There is a normative dimension underlying the work here. Call me naive, but I want to think that as a society becomes more accustomed to seeing athletes from different places and backgrounds compete on the field, rink, or court, they become less xenophobic and more open to cross-cultural coalitions. There is some evidence that these parasocial relationships do encourage positive integration. Perhaps most famously, a 2021 study found a significant decrease hate crimes in Liverpool, England after the athletic success of Egyptian footballer Mohammed Salah.2 This project does not set out to study whether the Parasocial Contact Hypothesis is real or not, but it is a primary motivation for of studying diversity in elite-level athletic participation.3
Now, before diving in to a description of the project, it’s worth noting the nuance behind the main measure of diversity here, nationality. It’s very squishy, both in the sports world and outside of it. Country of birth differs from nationality which differs from citizenship. In athletic competitions where an international organization manages well-known competitions, nationality is deeply regulated. In soccer, FIFA rules stipulate that once you play one time for a country’s highest-level national team, you are committed to that country for life. National teams who violate citizenship rules can face disqualification from tournaments. Other sports, like American Football, have a less-powerful international governing body, making national identity nearly immaterial to the administration of the game. Other competitions generally fall somewhere between these two sports on the spectrum of national versus international leagues. I plan to dive into the comparative policies of sports league rules on nationality at a later date.
The Project
For each league, I will analyze the composition of the league and its franchises as measured by nationality, including how these dimensions manifest in statistical contributions during games and over time.

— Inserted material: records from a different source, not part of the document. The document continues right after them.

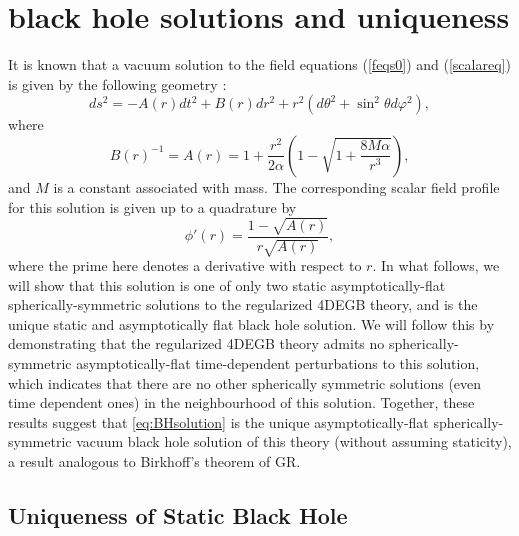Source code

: \documentclass[reprint,amsmath,amssymbGaps,onecolumn,notitlepage,nofootinbib]{revtex4-1}
\begin{document}
\section{black hole solutions and uniqueness}
\label{sec:uniqeness}

It is known that a vacuum solution to the field equations (\ref{feqs0}) and (\ref{scalareq}) is given by the following geometry \cite{Glavan:2019inb,Lu:2020iav}:
\begin{equation}
ds^2=-A(r) dt^2 + B(r) dr^2 + r^2\left(d\theta^2 + \sin^2 \theta d\varphi^2\right), 
\label{eq:ds2}
\end{equation}
where
\begin{equation}
B(r)^{-1}=A(r)=1+\frac{r^2}{2 \alpha} \left(1-\sqrt{1+\frac{8M\alpha}{r^3}} \right), 
\label{eq:BHsolution}
\end{equation}
and $M$ is a constant associated with mass. The corresponding scalar field profile for this solution is given up to a quadrature by
\begin{equation}
\phi'(r)=\frac{1-\sqrt{A(r)}}{r\sqrt{A(r)}},
\end{equation}
where the prime here denotes a derivative with respect to $r$. In what follows, we will show that this solution is one of only two static asymptotically-flat spherically-symmetric solutions to the regularized 4DEGB theory, and is the unique static and asymptotically flat black hole solution. We will follow this by demonstrating that the regularized 4DEGB theory admits no spherically-symmetric asymptotically-flat time-dependent perturbations to this solution, which indicates that there are no other spherically symmetric solutions (even time dependent ones) in the neighbourhood of this solution. Together, these results suggest that \eqref{eq:BHsolution} is the unique asymptotically-flat spherically-symmetric vacuum black hole solution of this theory (without assuming staticity), a result analogous to Birkhoff's theorem of GR.


\subsection{Uniqueness of Static Black Hole}
\label{sec:uniqueStat}
\end{document}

Nationality-related data comes from Sports Reference.
Time Period
I’m starting my analysis in Fall 1992-Spring 1993. A few things happened at this point that make it a nice starting point:
• With the dissolution of the Soviet Union, the Cold War was coming to an end, marking a new era in international relations, politics, and sports.
• The English Premier League broke away from the Football Association, putting it on the path to become the most-watched domestic soccer league in the world.

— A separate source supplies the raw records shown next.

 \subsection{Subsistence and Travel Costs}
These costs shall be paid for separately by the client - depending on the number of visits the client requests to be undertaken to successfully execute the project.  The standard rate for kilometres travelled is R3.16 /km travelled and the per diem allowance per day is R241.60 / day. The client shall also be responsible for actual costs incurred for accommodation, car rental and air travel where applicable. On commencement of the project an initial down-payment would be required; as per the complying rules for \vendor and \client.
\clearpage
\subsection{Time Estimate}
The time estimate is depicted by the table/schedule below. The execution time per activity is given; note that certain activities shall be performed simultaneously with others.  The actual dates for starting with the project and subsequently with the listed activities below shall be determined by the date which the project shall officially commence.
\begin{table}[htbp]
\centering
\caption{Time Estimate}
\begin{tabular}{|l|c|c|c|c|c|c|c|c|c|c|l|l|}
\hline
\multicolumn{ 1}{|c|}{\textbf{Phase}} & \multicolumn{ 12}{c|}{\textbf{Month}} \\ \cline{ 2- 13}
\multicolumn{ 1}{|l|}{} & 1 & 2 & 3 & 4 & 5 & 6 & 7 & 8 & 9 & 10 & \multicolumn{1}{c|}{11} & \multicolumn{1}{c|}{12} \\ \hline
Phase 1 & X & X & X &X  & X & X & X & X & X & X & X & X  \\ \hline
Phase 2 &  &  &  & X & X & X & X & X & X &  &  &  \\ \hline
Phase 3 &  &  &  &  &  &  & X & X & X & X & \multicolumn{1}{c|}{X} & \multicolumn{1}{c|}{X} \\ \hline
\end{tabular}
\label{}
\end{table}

• Professional NBA players performed at the Summer Olympics for the first time. The United States send the “Dream Team” a collection of generational basketball players led by Michael Jordan, the first truly global superstar in the sport of basketball.

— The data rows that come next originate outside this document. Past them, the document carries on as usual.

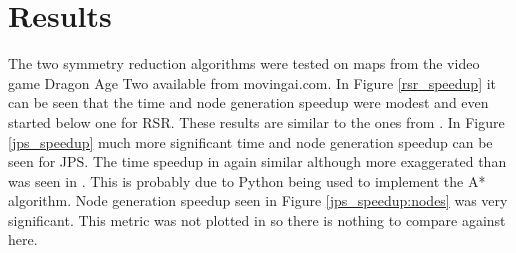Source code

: \documentclass[12pt]{article}
\begin{document}
\section{Results}
The two symmetry reduction algorithms were tested on maps from the video game Dragon Age Two available from movingai.com.
In Figure \ref{rsr_speedup} it can be seen that the time and node generation speedup were modest and even started below one for RSR. 
These results are similar to the ones from \cite{Har2010}. In Figure \ref{jps_speedup} much more significant time and node generation speedup
can be seen for JPS. The time speedup in again similar although more exaggerated than was seen in \cite{Har2011}. This is probably due to Python
being used to implement the A* algorithm. Node generation speedup seen in Figure \ref{jps_speedup:nodes} was very significant. This metric was not
plotted in \cite{Har2011} so there is nothing to compare against here.
\end{document}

• Three years later, the personal computer went on the market, the first step toward public access to the internet.
My analysis goes through the present and I will update it at the conclusion of every season. The first edition of this study focuses on the National Basketball Association, for which I chose to use Country of Birth as the measure of national diversity. International basketball governance has rules for national competitive affiliation, but the comparatively relaxed rules make assessing nationality more complicated.4 Country of birth, while a distinct attribute from nationality, provides the simplest solution to measure national diversity in athletic participation at least for the NBA. In the NBA, birth country is listed under each player’s profile on Basketball Reference.
Elements of the Project
At least at this preliminary stage, this project will include a combination of maps and bar charts. All told, there are nearly 700 figures representing NBA data. That sounds like a lot, but does not even scratch the surface of what the true professionals can deploy.
Stats Over Time-Entire League
These area bar charts show how the introduction of more international players does not affect all statistical categories at the same rate. In the NBA, a good example of this positional discrepancy is comparing blocks (below) with assists
Stats-Team Comparison
These area bar charts show how different franchises have acquired and deployed international-born players on the court/field/rink. In this case, it shows NBA teams with the most points scored by international players, ordered by points scored by international-born players from left-to-right.
Stats Over Time—Team-by-Team
For those interested in how teams integrated international-born players into their rosters over time, check out these area bar plots. For fun, I outlined seasons in which a team won the championship (gold), lost in the finals (silver), or lost in the conference finals (bronze).
This is the first post in what I hope will end up becoming a robust research project. My tentative plans in the next six months or so include:
• publishing a series of team-by-team essays that detail each franchise’s history of integrating international players on the court.
• running this same analysis on the WNBA and MLB at the conclusion of their respective seasons.
• writing a comparative summary of how leagues and international organizations define nationality for the purposes of elite team athletic competitions.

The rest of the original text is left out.